Friday, April 7, 2017

Reaction To Edward Said's Orientalism (pub. 1978)

Edward Said’s “Orientalism” thesis mates together cultural relativism, Foucault’s subjectivism and Gramsci’s ideas on cultural subversion. The result is less viable than a mule. Said could not get through the introduction without playing the victim card. This is fitting, given that his thesis contends that the Middle-East has been, and remains, the victim of Western imperialism. Here we can witness a tenured professor at Columbia University, a Harvard Ph.D., a past president of the Modern Language Association whose books are required reading in university classrooms throughout the country, whining about his “uniquely punishing destiny” (27) in the racist, imperialistic West. If this was not so pathetic and absurd, it would be funny.



Said’s sniveling connotes the purpose of his life’s work: to inculcate guilt and self-loathing into his Western readers in order to further his Gramsci-like cultural agenda. Said states his agenda in the context of a discussion on one of his many bêtes noires, Paul Johnson. Said was responding to an article where Johnson argued in favor of the neo-con enterprise that the civilized nations should impose their rule on the world’s failed states. Said correctly identifies a growing gulf between the “public consciousness” on the superiority of Western society and its values and “a wide sector of intellectuals, academics and artists” who have imbibed the ideas of cultural relativism and multiculturalism (348). Said’s purpose was to close that gap by corrupting the field of Middle East Studies and indoctrinating undergrads.
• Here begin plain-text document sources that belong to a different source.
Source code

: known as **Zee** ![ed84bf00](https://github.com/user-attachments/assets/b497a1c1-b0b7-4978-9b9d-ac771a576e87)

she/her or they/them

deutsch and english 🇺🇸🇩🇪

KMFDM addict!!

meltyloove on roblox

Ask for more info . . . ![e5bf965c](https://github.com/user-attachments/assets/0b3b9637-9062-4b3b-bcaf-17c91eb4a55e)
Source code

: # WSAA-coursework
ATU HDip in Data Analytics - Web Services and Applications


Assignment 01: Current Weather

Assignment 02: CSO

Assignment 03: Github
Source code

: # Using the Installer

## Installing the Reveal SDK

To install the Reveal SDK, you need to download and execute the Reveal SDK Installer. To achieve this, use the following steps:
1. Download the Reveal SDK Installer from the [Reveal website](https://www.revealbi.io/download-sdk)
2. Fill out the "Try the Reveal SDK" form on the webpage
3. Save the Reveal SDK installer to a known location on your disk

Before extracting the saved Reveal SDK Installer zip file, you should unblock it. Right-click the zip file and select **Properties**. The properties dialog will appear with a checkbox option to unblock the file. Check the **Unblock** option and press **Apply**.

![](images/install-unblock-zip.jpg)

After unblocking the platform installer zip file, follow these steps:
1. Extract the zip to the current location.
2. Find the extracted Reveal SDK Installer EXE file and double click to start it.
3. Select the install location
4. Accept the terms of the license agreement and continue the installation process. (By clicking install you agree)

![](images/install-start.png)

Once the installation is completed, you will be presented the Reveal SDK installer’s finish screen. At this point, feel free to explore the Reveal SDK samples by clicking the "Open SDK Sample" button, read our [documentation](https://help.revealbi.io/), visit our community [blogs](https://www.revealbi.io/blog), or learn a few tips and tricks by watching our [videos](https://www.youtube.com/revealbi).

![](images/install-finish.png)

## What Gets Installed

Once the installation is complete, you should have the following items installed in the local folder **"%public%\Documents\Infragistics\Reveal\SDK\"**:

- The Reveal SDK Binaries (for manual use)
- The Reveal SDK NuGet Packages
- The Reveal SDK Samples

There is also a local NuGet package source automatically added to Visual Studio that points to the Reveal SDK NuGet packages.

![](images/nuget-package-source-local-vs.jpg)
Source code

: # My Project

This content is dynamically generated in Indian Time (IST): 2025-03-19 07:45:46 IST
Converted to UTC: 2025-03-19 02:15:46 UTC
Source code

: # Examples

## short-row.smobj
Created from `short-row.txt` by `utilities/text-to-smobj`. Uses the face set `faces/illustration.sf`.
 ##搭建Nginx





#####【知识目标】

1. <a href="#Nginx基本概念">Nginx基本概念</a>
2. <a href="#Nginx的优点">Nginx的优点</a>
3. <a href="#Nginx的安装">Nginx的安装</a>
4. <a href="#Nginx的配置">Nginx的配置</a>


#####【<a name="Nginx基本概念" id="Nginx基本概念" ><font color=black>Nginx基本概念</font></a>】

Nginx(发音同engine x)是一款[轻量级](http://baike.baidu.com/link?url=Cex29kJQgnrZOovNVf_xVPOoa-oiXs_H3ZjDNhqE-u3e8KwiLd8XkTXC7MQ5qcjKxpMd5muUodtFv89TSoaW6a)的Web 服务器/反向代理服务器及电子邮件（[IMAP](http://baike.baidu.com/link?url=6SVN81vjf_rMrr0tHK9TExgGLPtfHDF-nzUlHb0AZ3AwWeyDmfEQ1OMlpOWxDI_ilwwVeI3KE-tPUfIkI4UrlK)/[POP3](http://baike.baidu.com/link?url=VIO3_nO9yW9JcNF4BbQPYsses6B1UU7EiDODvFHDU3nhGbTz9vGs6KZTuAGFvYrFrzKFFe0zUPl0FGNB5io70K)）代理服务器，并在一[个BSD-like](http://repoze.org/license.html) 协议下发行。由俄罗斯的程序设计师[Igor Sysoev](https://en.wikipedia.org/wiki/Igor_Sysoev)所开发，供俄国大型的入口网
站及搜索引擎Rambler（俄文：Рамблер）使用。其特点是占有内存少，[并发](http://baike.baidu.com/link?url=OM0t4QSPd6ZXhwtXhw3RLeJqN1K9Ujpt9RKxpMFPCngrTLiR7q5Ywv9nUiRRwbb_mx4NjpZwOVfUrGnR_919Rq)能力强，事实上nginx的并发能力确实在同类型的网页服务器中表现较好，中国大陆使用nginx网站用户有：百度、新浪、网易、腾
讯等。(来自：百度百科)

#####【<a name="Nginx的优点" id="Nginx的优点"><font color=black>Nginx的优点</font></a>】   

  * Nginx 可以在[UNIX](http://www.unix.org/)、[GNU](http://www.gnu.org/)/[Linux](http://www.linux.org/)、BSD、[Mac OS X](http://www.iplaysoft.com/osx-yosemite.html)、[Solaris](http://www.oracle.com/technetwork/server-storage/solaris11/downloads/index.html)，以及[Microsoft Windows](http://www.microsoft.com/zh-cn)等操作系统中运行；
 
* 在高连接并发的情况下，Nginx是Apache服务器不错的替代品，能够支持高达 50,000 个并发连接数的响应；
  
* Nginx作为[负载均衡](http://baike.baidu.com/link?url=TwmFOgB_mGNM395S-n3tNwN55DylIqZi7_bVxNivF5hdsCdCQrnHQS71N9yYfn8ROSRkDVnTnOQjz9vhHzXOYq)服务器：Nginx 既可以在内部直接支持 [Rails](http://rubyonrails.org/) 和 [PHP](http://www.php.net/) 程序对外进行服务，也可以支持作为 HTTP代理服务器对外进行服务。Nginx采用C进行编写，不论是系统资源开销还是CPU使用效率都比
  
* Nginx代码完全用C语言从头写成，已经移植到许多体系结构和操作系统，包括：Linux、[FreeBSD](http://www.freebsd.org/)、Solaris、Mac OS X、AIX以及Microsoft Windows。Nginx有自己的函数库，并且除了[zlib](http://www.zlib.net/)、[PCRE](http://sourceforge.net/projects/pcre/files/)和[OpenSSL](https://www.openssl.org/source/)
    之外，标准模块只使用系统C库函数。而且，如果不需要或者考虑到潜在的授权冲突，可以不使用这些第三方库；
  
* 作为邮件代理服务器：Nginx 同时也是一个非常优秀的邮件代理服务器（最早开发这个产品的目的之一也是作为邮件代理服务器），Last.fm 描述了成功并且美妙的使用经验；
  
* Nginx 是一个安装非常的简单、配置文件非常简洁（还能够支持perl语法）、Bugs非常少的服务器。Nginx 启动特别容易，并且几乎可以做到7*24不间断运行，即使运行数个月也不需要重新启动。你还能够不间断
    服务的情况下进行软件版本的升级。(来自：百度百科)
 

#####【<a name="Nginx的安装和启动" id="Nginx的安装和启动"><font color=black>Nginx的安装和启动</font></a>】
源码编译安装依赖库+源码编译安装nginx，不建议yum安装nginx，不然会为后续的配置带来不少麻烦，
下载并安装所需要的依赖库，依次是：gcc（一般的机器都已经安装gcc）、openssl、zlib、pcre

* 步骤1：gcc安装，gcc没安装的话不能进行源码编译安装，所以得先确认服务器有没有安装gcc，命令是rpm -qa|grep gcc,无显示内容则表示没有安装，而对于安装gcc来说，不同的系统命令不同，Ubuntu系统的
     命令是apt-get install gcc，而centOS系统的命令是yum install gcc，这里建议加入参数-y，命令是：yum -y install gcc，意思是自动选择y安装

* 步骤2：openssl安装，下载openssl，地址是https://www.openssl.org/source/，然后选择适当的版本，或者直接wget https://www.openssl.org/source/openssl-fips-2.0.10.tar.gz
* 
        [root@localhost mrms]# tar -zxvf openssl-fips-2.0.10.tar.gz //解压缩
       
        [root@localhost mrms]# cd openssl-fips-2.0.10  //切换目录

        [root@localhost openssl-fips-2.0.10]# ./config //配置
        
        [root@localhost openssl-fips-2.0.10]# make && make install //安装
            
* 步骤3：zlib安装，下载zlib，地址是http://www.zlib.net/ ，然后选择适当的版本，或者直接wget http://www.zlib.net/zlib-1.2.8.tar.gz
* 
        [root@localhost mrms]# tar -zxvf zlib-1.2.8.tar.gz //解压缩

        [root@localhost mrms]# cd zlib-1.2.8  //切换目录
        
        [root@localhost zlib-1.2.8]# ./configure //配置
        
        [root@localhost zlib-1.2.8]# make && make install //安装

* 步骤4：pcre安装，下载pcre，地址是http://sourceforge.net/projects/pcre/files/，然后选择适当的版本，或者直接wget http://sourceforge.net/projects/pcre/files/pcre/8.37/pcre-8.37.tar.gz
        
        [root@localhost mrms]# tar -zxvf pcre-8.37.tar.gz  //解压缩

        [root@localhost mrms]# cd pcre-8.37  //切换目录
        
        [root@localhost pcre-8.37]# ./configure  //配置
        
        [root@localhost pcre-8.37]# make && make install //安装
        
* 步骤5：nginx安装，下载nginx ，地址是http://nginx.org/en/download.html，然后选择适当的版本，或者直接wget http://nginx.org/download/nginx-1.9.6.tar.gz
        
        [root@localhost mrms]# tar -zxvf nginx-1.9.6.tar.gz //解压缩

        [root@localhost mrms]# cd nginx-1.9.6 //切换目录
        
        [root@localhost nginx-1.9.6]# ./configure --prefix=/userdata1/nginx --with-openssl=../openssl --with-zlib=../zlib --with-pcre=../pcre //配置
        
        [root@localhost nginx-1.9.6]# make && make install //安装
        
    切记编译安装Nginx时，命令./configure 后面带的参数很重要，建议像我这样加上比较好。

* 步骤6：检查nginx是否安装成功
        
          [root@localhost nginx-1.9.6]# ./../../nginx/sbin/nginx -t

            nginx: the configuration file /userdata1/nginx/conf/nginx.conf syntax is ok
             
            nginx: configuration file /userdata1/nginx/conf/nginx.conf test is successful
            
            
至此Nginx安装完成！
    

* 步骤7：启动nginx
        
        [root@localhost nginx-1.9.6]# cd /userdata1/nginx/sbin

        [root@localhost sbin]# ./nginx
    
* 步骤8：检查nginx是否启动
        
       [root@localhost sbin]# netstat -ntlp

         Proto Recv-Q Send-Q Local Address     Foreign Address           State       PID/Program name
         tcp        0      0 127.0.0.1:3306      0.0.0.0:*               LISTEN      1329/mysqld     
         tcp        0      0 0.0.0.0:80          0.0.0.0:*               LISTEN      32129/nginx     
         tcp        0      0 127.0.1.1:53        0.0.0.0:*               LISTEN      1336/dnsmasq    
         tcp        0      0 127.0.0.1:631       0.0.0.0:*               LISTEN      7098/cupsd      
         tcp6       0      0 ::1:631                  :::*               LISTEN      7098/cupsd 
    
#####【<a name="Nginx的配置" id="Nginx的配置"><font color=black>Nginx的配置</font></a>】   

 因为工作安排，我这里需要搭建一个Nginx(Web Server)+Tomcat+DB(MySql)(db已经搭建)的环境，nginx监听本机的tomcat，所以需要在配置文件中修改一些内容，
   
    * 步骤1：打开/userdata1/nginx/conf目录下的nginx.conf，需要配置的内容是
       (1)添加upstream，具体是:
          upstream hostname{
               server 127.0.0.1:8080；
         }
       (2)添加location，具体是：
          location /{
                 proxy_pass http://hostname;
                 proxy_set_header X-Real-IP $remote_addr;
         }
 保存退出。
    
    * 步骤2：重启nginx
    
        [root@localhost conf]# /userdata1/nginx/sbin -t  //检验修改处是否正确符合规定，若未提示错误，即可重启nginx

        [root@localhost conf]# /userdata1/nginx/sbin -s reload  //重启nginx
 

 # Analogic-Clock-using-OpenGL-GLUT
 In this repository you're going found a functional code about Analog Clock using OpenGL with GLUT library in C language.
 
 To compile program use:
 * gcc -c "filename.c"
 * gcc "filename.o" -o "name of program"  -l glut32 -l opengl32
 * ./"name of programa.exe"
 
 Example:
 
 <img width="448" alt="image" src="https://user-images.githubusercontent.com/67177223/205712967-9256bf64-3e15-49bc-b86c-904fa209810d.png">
Said’s thesis is based on his view that there is no real difference between the Orient and the Occident. His position is that if not for Western “Orientalists” imposing their narratives upon the East, the very concept of “East is East and West is West” would never have arisen. Said unites this idea with his well-known view that the West requires the “Other” in order to define itself. Said agrees with Foucault and Thomas Kuhn that knowledge and scholarship are about power and domination and little else. In a passage on this topic, Said describes his view of Western scholarship as simply the result of a consensus which imposes a narrative structure based on authority (21-2). In this discussion, Said does not even acknowledge the existence or possibility of knowledge and truth. It is Said’s hope that his acid wash of literary theory will help intellectually disarm the West during its period of cultural decay and death: “indeed if it eliminates the ‘Orient’ and ‘Occident’ altogether, then we shall have advanced a little in the process of what Raymond Williams called the ‘unlearning’ of ‘the inherent dominative mode’” (28).
 
It should go without saying that Said’s rubbish has been thoroughly eviscerated by such real scholars and historians as Keith Windschuttle, Ibn Warraq and Bernard Lewis. For example, in 2007 Warraq published his masterful Defending the West: A Critique of Edward Said’s Orientalism. Nevertheless, Said’s mendacious work is still de rigueur in American college classrooms. While on the other hand, most university libraries will never purchase a copy of Warraq’s book. Of course, Said’s continued popularity in academia says more about that institution’s culture than that of the Middle-East.